The last milestone to your Mission, Interviewing!
“Congratulations, we would like to invite you to interview with our team!” To any person in a job search, those are wonderful words to hear. Now that you got here, let's make sure you crush it. When you are fully prepared for an interview, it seems so much easier. With that said, interview prep is key.
- Ask your recruiter to do a preparatory session with you. In this call, you should ask what to expect, how the interview will be set up, what the interview style is like, expectations on dress code and finally, what you should do to prepare. Your recruiter should be able to provide all of this information and, in most cases, more!
- Be sure to do your research into the industry, the company and the employees you are interviewing with so you ask questions specific to that role and how you would fit into the larger work they’re doing. Showing that you prepared and did your research will show the hiring manager that you are serious about the role and you really care about this opportunity.
- Once in the interview, be confident and engaged! Since you did your research, you should have some questions to ask. You are interviewing this team and the company to ensure you feel comfortable there just as much as they are interviewing you for your fit in the role. Ask about the culture, team dynamics, where you would fit in, and expectations for you on the role, such as what you could expect within your first few weeks or months. You can also ask about the current and future states of the line of business and how you can come in to make an impact. All of these will spur further conversation so you can get a good sense of what you are walking into.

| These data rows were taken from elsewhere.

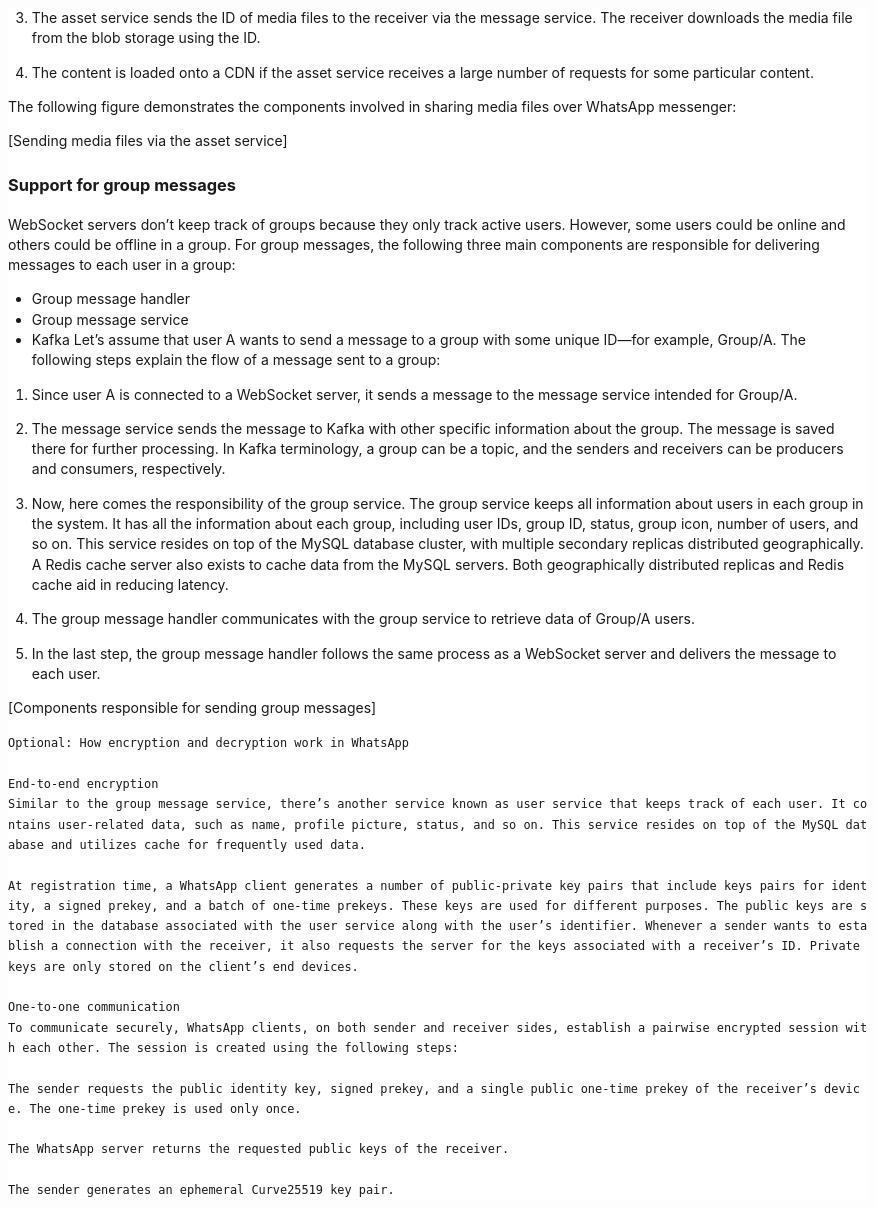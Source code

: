 3. The asset service sends the ID of media files to the receiver via the message service. The receiver downloads the media file from the blob storage using the ID.

4. The content is loaded onto a CDN if the asset service receives a large number of requests for some particular content.

The following figure demonstrates the components involved in sharing media files over WhatsApp messenger:

[Sending media files via the asset service]

### Support for group messages
WebSocket servers don’t keep track of groups because they only track active users. However, some users could be online and others could be offline in a group. For group messages, the following three main components are responsible for delivering messages to each user in a group:

- Group message handler
- Group message service
- Kafka
Let’s assume that user A wants to send a message to a group with some unique ID—for example, Group/A. The following steps explain the flow of a message sent to a group:

1. Since user A is connected to a WebSocket server, it sends a message to the message service intended for Group/A.

2. The message service sends the message to Kafka with other specific information about the group. The message is saved there for further processing. In Kafka terminology, a group can be a topic, and the senders and receivers can be producers and consumers, respectively.

3. Now, here comes the responsibility of the group service. The group service keeps all information about users in each group in the system. It has all the information about each group, including user IDs, group ID, status, group icon, number of users, and so on. This service resides on top of the MySQL database cluster, with multiple secondary replicas distributed geographically. A Redis cache server also exists to cache data from the MySQL servers. Both geographically distributed replicas and Redis cache aid in reducing latency.

4. The group message handler communicates with the group service to retrieve data of Group/A users.

5. In the last step, the group message handler follows the same process as a WebSocket server and delivers the message to each user.


[Components responsible for sending group messages]

```
Optional: How encryption and decryption work in WhatsApp

End-to-end encryption
Similar to the group message service, there’s another service known as user service that keeps track of each user. It contains user-related data, such as name, profile picture, status, and so on. This service resides on top of the MySQL database and utilizes cache for frequently used data.

At registration time, a WhatsApp client generates a number of public-private key pairs that include keys pairs for identity, a signed prekey, and a batch of one-time prekeys. These keys are used for different purposes. The public keys are stored in the database associated with the user service along with the user’s identifier. Whenever a sender wants to establish a connection with the receiver, it also requests the server for the keys associated with a receiver’s ID. Private keys are only stored on the client’s end devices.

One-to-one communication
To communicate securely, WhatsApp clients, on both sender and receiver sides, establish a pairwise encrypted session with each other. The session is created using the following steps:

The sender requests the public identity key, signed prekey, and a single public one-time prekey of the receiver’s device. The one-time prekey is used only once.

The WhatsApp server returns the requested public keys of the receiver.

The sender generates an ephemeral Curve25519 key pair.
```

Cliff-notes are the best notes
To summarize, here are your tips as a military spouse to better enhance your job search:
- Be proud of being a military spouse, own it
- Figure out your end goal and build your journey off of that
- Always be networking—get out there and meet some people
- Craft a strong resume that highlights you and the great skills you bring to the table
- Explain your time gaps in work honestly and positively
- Be prepared for your interview and do your research to make sure this company is a good fit for YOUR needs as much as you are theirs
Don't stop believing in yourself!
The job search can and will be daunting at times, don't get down on yourself if it takes time. Have a plan, do your research, hammer out a solid resume and get out to meet people, these are all in your control during the job hunt. Don't sweat what you cannot control in the process. Keep your head up and keep moving forward, you are the backbone to the great fighting force in the world and that is your most important job. Let that shine bright!